- _To do_
Pick out all lines of the entries that include the word "contract" and copy them.

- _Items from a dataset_
%%

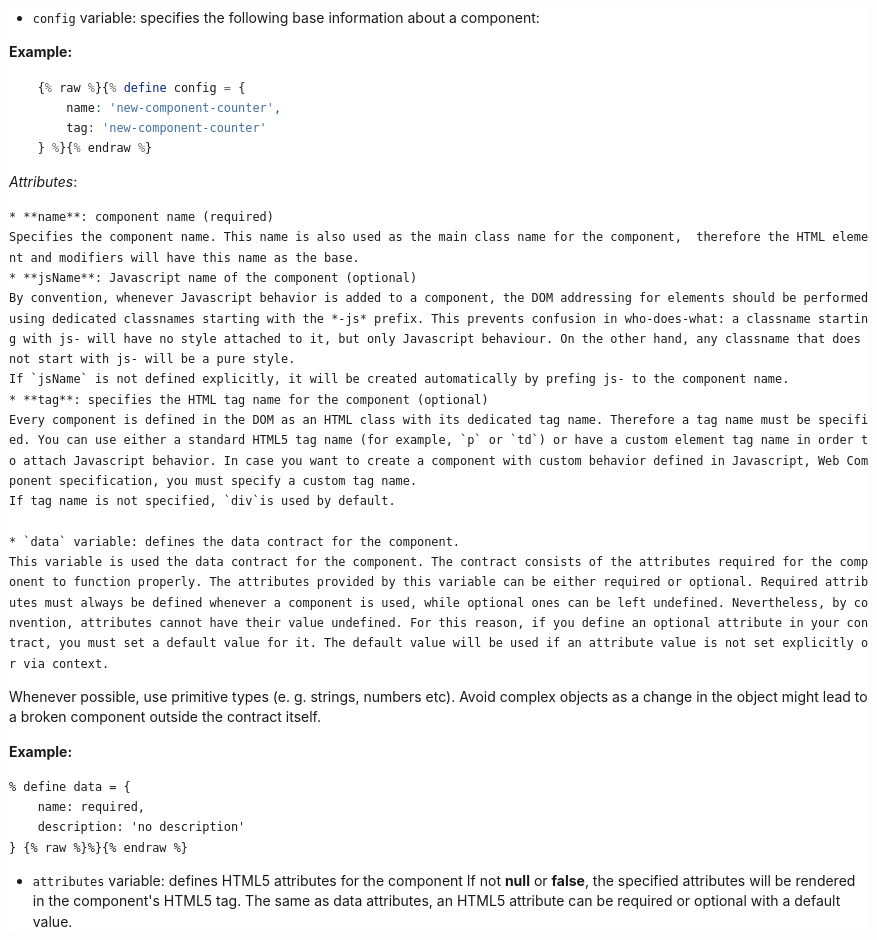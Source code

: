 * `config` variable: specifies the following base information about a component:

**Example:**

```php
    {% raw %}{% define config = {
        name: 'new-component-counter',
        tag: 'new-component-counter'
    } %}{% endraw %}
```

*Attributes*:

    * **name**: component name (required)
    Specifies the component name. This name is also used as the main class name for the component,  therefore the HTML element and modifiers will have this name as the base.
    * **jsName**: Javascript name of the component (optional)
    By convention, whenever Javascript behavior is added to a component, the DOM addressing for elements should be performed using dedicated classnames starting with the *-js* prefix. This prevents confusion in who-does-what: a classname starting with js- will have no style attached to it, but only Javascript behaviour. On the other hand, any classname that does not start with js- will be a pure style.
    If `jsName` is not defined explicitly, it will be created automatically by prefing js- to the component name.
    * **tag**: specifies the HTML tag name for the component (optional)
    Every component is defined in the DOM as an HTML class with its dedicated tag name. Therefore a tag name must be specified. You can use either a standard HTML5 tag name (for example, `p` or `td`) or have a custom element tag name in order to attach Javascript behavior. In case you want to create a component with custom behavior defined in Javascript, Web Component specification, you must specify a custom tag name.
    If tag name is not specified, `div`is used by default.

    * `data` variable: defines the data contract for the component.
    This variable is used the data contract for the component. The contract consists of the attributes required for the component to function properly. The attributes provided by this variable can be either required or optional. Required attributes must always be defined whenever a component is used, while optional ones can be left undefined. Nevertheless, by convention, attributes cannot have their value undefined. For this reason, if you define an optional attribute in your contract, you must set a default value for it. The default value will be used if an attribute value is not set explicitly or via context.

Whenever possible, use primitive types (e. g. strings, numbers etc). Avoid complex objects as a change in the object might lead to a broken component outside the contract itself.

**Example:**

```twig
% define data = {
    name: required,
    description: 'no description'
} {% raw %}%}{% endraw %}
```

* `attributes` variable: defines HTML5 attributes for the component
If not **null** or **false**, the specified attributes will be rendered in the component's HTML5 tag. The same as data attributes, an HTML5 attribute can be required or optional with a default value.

%%
%%

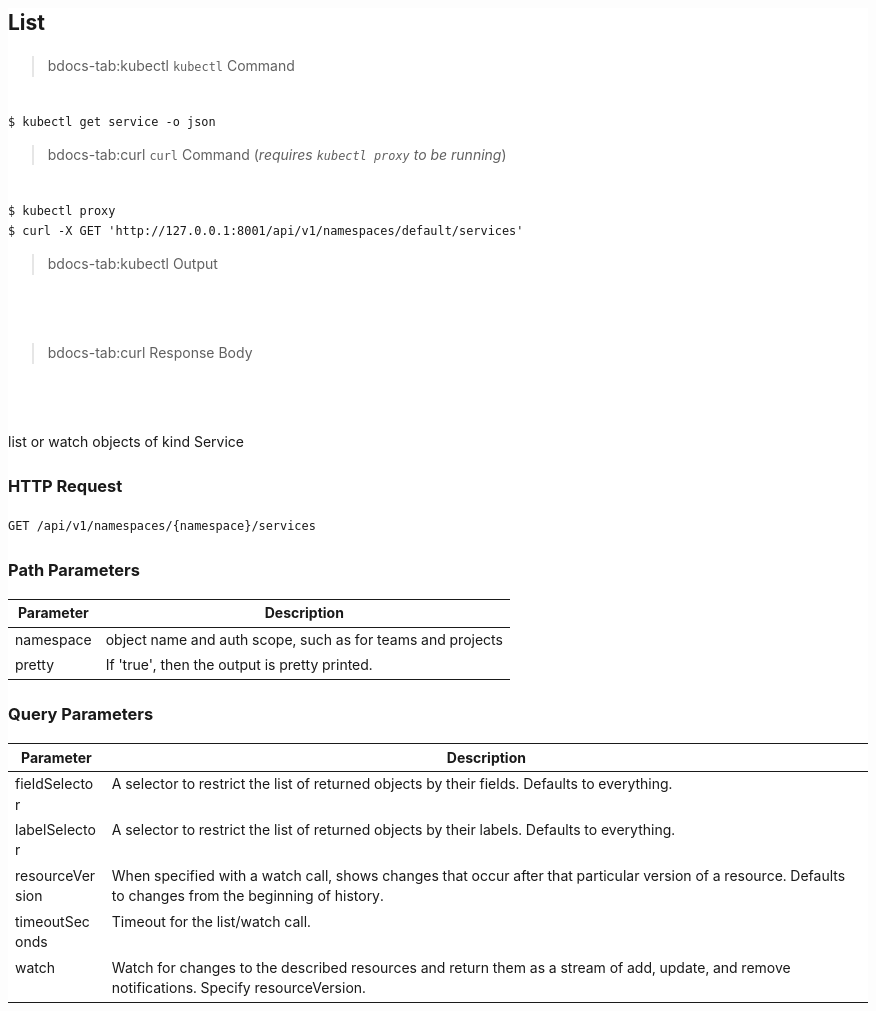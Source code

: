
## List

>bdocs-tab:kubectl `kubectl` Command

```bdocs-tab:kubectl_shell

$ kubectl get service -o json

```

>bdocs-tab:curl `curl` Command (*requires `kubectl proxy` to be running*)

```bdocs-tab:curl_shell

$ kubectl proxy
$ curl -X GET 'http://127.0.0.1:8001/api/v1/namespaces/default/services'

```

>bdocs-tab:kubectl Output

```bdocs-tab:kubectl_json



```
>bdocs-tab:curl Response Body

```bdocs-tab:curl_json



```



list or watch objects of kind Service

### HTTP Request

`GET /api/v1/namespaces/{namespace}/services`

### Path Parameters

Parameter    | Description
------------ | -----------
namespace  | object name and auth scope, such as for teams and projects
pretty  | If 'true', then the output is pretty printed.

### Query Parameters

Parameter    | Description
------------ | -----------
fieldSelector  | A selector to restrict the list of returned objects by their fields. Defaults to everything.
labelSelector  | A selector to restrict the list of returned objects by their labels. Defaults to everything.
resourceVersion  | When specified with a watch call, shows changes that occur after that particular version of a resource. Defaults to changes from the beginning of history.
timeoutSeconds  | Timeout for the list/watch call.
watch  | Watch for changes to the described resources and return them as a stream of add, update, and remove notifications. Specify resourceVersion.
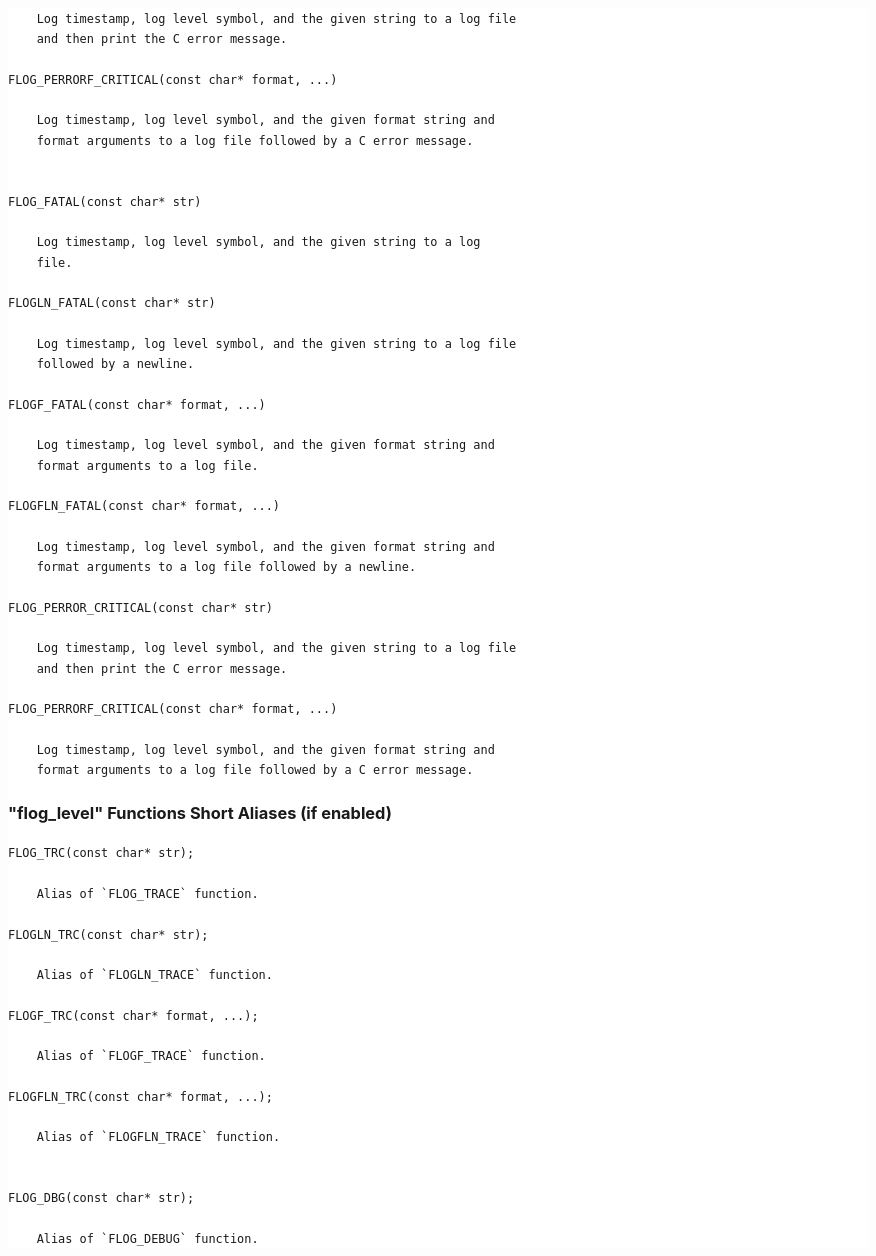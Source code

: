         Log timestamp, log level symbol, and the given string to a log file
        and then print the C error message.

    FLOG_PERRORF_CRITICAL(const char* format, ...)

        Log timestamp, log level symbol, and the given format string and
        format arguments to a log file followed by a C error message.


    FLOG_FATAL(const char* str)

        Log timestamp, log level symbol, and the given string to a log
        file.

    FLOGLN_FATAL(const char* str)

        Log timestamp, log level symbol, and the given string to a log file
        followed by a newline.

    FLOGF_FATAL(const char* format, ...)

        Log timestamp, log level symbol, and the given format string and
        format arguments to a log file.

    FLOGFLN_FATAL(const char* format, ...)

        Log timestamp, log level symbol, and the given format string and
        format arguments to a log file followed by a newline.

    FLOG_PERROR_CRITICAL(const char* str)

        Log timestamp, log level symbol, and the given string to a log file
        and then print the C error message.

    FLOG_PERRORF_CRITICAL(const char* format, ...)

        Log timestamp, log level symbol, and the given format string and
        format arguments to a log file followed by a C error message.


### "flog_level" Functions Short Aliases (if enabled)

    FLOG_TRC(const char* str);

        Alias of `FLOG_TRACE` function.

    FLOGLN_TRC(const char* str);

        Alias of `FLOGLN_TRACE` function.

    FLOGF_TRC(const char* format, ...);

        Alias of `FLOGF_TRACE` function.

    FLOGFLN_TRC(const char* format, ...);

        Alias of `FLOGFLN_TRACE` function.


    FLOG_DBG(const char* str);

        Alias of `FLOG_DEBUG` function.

%%

- _Solution to the problem_
    * `data` variable: defines the data contract for the component.
    This variable is used the data contract for the component. The contract consists of the attributes required for the component to function properly. The attributes provided by this variable can be either required or optional. Required attributes must always be defined whenever a component is used, while optional ones can be left undefined. Nevertheless, by convention, attributes cannot have their value undefined. For this reason, if you define an optional attribute in your contract, you must set a default value for it. The default value will be used if an attribute value is not set explicitly or via context.
Whenever possible, use primitive types (e. g. strings, numbers etc). Avoid complex objects as a change in the object might lead to a broken component outside the contract itself.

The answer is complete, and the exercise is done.